Assigned task -
Every line of the data is to be transcribed as it stands.
[[ Data shown open ]]
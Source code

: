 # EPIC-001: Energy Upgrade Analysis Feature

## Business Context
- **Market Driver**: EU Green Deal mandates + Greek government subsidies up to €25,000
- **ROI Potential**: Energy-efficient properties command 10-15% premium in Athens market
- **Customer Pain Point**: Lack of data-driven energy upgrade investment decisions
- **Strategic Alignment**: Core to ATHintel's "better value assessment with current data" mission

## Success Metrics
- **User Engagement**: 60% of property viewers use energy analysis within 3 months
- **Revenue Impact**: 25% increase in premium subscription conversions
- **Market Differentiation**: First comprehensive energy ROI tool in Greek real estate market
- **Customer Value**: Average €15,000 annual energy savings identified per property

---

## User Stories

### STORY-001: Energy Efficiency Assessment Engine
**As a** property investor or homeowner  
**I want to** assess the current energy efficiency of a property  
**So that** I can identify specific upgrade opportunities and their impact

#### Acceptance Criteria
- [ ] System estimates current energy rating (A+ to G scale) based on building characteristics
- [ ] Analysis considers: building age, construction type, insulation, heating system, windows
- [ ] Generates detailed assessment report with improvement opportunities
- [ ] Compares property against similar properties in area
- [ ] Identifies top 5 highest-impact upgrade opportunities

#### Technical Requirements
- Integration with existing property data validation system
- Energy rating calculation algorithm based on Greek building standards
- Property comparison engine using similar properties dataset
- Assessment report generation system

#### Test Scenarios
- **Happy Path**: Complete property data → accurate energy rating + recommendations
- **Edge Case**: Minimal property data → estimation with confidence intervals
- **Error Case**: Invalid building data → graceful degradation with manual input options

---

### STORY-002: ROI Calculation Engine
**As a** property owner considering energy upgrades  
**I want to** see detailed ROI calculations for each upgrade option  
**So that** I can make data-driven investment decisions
[[ Data shown closed ]]
Output below -
Source code

: # EPIC-001: Energy Upgrade Analysis Feature

## Business Context
- **Market Driver**: EU Green Deal mandates + Greek government subsidies up to €25,000
- **ROI Potential**: Energy-efficient properties command 10-15% premium in Athens market
- **Customer Pain Point**: Lack of data-driven energy upgrade investment decisions
- **Strategic Alignment**: Core to ATHintel's "better value assessment with current data" mission

## Success Metrics
- **User Engagement**: 60% of property viewers use energy analysis within 3 months
- **Revenue Impact**: 25% increase in premium subscription conversions
- **Market Differentiation**: First comprehensive energy ROI tool in Greek real estate market
- **Customer Value**: Average €15,000 annual energy savings identified per property

---

## User Stories

### STORY-001: Energy Efficiency Assessment Engine
**As a** property investor or homeowner  
**I want to** assess the current energy efficiency of a property  
**So that** I can identify specific upgrade opportunities and their impact

#### Acceptance Criteria
- [ ] System estimates current energy rating (A+ to G scale) based on building characteristics
- [ ] Analysis considers: building age, construction type, insulation, heating system, windows
- [ ] Generates detailed assessment report with improvement opportunities
- [ ] Compares property against similar properties in area
- [ ] Identifies top 5 highest-impact upgrade opportunities

#### Technical Requirements
- Integration with existing property data validation system
- Energy rating calculation algorithm based on Greek building standards
- Property comparison engine using similar properties dataset
- Assessment report generation system

#### Test Scenarios
- **Happy Path**: Complete property data → accurate energy rating + recommendations
- **Edge Case**: Minimal property data → estimation with confidence intervals
- **Error Case**: Invalid building data → graceful degradation with manual input options

---

### STORY-002: ROI Calculation Engine
**As a** property owner considering energy upgrades  
**I want to** see detailed ROI calculations for each upgrade option  
**So that** I can make data-driven investment decisions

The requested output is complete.